CSV & Parquet Loading

CSVProvider loads OHLCV data from CSV or Parquet files.

Basic Usage

from replaybt import CSVProvider

data = CSVProvider("ETH_1m.csv", symbol_name="ETH")

Expected Columns

Column Required Type
timestamp yes datetime string or unix timestamp
open yes float
high yes float
low yes float
close yes float
volume yes float

Example CSV:

timestamp,open,high,low,close,volume
2024-01-01 00:00:00,2300.50,2301.20,2299.80,2300.90,125.5
2024-01-01 00:01:00,2300.90,2302.00,2300.50,2301.80,98.3

Parameters

CSVProvider(
    path="ETH_1m.csv",          # path to CSV or Parquet file
    symbol_name="ETH",          # symbol name for Bar objects
    timeframe="1m",             # bar timeframe
    start="2024-01-01",         # optional start date filter
    end="2024-12-31",           # optional end date filter
    timestamp_col="timestamp",  # name of timestamp column
)

Date Filtering

Filter to a specific date range:

# Full year 2024
data = CSVProvider("ETH_1m.csv", symbol_name="ETH", start="2024-01-01", end="2024-12-31")

# Last 6 months
data = CSVProvider("ETH_1m.csv", symbol_name="ETH", start="2024-07-01")

Parquet Files

CSVProvider auto-detects Parquet files by extension:

data = CSVProvider("ETH_1m.parquet", symbol_name="ETH")

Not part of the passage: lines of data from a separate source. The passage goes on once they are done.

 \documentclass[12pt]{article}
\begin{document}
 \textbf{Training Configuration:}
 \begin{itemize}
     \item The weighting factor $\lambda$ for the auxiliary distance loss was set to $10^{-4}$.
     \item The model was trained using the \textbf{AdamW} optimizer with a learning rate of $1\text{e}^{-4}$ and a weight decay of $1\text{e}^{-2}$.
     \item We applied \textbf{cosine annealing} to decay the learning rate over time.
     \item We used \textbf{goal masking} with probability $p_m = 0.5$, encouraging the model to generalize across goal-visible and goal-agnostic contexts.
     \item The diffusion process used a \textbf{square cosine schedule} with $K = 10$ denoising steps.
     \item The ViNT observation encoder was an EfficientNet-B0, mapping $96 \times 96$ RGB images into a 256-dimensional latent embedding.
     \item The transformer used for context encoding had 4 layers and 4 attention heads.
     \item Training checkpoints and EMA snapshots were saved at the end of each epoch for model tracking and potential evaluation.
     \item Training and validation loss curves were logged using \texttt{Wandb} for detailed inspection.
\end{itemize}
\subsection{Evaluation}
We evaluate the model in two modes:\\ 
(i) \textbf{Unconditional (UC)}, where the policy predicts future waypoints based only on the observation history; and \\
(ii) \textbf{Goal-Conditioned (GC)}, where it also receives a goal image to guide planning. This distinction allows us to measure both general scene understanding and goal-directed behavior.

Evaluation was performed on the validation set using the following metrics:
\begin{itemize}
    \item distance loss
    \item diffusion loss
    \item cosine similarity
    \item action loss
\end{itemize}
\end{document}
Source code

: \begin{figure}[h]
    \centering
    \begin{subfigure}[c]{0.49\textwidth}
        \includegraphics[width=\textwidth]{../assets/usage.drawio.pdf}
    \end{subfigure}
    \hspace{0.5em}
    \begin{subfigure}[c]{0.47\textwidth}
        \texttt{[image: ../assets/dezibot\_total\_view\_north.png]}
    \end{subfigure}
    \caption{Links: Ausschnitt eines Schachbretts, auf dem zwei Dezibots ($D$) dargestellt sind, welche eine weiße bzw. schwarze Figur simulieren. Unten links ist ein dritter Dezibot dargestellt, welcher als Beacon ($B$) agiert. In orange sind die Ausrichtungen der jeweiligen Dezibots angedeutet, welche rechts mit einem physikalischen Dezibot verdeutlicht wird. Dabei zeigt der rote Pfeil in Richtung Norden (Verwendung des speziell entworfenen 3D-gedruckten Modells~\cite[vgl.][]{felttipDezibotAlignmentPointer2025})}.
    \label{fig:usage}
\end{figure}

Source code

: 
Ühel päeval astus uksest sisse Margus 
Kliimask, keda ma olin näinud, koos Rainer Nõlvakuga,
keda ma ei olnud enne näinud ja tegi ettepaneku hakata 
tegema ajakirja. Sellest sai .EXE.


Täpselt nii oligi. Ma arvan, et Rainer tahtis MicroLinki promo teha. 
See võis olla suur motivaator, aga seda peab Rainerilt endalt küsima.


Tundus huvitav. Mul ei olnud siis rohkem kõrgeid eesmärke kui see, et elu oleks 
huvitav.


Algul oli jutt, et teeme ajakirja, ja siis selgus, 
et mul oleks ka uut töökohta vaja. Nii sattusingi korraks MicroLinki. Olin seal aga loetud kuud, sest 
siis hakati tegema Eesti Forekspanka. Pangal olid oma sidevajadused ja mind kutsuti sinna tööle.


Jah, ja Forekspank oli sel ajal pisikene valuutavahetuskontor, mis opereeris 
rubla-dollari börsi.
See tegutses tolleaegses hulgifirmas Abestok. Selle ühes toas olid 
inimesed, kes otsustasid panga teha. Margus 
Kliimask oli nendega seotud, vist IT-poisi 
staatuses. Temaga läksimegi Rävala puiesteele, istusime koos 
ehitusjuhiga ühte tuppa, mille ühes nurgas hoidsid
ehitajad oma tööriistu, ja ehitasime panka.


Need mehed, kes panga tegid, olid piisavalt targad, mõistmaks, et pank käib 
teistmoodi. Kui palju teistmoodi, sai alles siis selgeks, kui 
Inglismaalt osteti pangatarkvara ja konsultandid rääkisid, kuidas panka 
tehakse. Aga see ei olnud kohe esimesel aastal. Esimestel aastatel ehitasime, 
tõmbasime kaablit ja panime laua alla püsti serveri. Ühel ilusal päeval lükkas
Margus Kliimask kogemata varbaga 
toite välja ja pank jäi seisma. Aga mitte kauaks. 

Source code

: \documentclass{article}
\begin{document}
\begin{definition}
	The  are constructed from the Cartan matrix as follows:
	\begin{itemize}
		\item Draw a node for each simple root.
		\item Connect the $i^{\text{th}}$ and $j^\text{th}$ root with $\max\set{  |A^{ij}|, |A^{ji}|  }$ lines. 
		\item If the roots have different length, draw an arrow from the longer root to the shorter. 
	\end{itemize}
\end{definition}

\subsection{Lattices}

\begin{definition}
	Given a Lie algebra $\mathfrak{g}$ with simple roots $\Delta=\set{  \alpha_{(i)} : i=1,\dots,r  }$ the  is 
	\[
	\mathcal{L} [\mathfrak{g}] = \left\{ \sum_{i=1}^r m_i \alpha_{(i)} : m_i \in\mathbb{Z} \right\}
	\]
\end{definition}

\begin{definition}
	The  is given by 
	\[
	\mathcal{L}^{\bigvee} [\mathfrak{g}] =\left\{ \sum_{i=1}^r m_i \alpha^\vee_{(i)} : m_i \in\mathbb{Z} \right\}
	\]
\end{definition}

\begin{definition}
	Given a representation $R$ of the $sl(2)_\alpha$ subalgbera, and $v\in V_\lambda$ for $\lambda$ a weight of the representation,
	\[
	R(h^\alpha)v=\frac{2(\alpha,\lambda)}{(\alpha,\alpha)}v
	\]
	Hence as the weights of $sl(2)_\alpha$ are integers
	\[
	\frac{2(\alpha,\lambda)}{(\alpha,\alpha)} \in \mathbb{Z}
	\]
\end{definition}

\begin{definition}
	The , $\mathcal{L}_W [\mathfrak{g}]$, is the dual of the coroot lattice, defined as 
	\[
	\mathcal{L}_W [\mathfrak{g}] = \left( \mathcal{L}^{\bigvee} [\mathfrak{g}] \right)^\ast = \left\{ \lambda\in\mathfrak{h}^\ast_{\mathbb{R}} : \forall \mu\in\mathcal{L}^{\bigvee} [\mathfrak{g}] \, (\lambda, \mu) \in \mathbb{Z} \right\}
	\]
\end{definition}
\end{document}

Parquet loads faster than CSV for large datasets.

Custom Timestamp Column

If your timestamp column has a different name:

data = CSVProvider("data.csv", timestamp_col="time")

Reset

Call reset() to re-iterate from the beginning (useful in parameter sweeps):

data = CSVProvider("ETH_1m.csv", symbol_name="ETH")

# First backtest
engine1 = BacktestEngine(strategy=MyStrategy(), data=data, config=config)
results1 = engine1.run()

# Reset for second backtest
data.reset()
engine2 = BacktestEngine(strategy=OtherStrategy(), data=data, config=config)
results2 = engine2.run()